Se não tivesse trocado a profissão de professor de história pela política, Freixo estima que seus rendimentos “talvez caíssem pela metade, mesmo trabalhando em três empregos, como sempre fiz”.
Seu ninho domiciliar atual também está fora do padrão. Freixo trocou o bairro Fonseca, em Niterói, pelo Leblon, e transferiu seu título de eleitor para o Rio de Janeiro em agosto de 2011, zerando assim o requisito legal a esse respeito. “Para concorrer às eleições, o candidato deverá possuir domicílio eleitoral na respectiva circunscrição pelo prazo de, pelo menos, um ano antes do pleito”, diz a lei.

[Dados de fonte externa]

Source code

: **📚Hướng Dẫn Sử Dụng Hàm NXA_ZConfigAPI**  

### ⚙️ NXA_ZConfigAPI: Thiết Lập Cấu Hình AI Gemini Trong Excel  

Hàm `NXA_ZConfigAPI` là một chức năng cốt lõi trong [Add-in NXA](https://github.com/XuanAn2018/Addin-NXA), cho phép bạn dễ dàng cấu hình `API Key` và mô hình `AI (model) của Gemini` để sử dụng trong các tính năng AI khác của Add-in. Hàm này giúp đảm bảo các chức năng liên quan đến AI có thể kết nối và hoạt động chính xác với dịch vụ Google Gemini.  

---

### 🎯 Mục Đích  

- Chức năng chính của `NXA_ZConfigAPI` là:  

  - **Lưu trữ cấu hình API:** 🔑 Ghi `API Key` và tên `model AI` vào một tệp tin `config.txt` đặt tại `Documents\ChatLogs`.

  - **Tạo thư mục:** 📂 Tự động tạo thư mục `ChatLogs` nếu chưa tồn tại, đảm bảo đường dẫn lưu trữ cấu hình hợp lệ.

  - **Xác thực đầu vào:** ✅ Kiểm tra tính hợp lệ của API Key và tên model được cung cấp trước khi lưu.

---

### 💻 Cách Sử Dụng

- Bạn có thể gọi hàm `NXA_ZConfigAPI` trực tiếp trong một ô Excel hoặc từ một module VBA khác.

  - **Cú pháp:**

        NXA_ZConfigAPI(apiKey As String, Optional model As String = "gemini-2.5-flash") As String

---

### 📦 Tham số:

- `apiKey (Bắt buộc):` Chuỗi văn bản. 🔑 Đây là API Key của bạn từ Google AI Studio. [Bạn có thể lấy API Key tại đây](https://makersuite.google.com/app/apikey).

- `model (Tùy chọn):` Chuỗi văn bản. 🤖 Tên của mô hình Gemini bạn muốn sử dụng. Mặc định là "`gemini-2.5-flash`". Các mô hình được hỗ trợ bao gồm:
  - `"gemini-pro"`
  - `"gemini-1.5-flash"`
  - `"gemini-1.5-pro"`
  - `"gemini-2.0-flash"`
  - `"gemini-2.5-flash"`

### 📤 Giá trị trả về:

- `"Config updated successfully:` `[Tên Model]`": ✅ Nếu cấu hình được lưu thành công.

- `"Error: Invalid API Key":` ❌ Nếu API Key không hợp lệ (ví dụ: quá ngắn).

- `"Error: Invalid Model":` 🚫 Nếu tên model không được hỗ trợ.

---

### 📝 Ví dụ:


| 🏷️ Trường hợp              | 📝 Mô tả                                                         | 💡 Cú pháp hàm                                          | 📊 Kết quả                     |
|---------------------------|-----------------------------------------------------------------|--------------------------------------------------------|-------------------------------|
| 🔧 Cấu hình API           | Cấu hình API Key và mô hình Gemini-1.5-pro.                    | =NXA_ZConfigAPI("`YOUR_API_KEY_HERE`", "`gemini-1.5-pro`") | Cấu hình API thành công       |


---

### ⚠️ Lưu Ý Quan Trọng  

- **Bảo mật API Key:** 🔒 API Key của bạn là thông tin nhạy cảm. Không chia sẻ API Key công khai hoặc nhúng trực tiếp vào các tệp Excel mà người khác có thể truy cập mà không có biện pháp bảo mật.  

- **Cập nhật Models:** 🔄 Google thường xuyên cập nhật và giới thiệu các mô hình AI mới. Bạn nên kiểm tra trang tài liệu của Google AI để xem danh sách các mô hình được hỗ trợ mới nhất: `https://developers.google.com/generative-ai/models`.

O apartamento atual na Zona Sul carioca pertence ao pai de Renata, um militar separado da mãe, com o qual ela mantém relação distante. Renata e a irmã Roberta moram ali há anos e se habituaram a ter hóspedes pagantes para ocupar um dos três quartos. Desde que casou com Renata e se mudou para lá, é Marcelo Freixo quem divide as despesas da casa com as irmãs. O fato de um deputado estadual em segundo mandato não ter patrimônio suficiente para morar com a esposa em casa própria faz dele uma ave política realmente exótica. “Não sou eu que tenho de explicar por que eu não tenho bens, são os outros que têm de explicar de onde vêm os bens deles”, observa Freixo, referindo-se a alguns colegas de plenário.